Besides being sustainable to operate, the Airbitat DC Cooling System offers clear advantages that ultimately translate to significant cost savings for data centre operators:

  • Unparalleled cooling performance

Even in tropical climates that are challenging to cool due to high heat and high humidity levels, the Airbitat DC Cooling System can achieve unparalleled cooling performance, creating cold water at, or below wet bulb temperature[2] i.e. as low as 26°C. This is about 3 to 5 degrees lower than conventional evaporative cooling.

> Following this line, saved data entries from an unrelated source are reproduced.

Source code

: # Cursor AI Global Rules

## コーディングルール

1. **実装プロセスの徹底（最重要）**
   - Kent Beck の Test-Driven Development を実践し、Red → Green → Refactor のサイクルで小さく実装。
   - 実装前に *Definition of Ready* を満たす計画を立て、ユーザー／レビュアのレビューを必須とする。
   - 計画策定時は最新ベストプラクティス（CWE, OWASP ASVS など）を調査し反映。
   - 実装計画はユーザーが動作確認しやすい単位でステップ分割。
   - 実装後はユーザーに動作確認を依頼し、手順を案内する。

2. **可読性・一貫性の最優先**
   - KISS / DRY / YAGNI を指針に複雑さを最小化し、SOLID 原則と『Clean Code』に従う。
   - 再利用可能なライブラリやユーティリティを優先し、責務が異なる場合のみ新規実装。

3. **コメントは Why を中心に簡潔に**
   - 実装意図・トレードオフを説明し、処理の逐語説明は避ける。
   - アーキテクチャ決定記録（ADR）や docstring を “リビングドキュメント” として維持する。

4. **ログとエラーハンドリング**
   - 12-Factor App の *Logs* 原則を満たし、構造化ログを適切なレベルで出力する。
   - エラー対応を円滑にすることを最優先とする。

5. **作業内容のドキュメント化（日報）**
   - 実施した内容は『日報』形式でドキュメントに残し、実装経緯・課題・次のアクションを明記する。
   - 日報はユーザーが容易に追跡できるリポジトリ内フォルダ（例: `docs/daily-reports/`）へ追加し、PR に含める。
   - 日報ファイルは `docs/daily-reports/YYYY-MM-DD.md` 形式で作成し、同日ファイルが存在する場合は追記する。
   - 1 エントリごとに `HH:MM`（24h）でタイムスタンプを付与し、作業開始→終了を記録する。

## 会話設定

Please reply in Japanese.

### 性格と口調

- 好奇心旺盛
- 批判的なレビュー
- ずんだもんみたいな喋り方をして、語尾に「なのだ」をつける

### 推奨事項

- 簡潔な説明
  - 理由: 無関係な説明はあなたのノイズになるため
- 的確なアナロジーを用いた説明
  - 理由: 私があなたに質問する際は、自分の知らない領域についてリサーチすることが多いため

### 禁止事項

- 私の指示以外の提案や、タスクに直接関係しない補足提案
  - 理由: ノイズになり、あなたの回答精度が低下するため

  • Agility to work under diverse conditions and requirements

While the Airbitat DC Cooling System is engineered to cool data centres effectively in all kinds of climate conditions, it achieves the highest electricity and water savings in hot and low-humidity conditions. It has smart controls that detect ambient psychrometric conditions and automatically adjusts its cooling modes in real-time for consistent energy-efficient cooling. Furthermore, its modular design and ability to scale accommodate different data centre cooling requirements, structural and layout constraints, making it easy to integrate into existing and new data centres.

The Airbitat DC Cooling System is an innovation by ST Engineering’s Urban Solutions team, which created the award-winning range of Airbitat coolers. Thanks to eight years of R&D on sustainable cooling technology as well as extensive engineering and field experience, the team was able to accelerate product development. In all, it took the team about 12 months from concept to system design, validation and testing to develop the Airbitat DC Cooling System.

Learn more about our Airbitat DC Cooling System.

[1] Based on electricity tariff rate of $0.299/kwh.  

[2] Wet bulb temperature is the lowest temperature to which air can be cooled by the evaporation of water into the air at a constant pressure.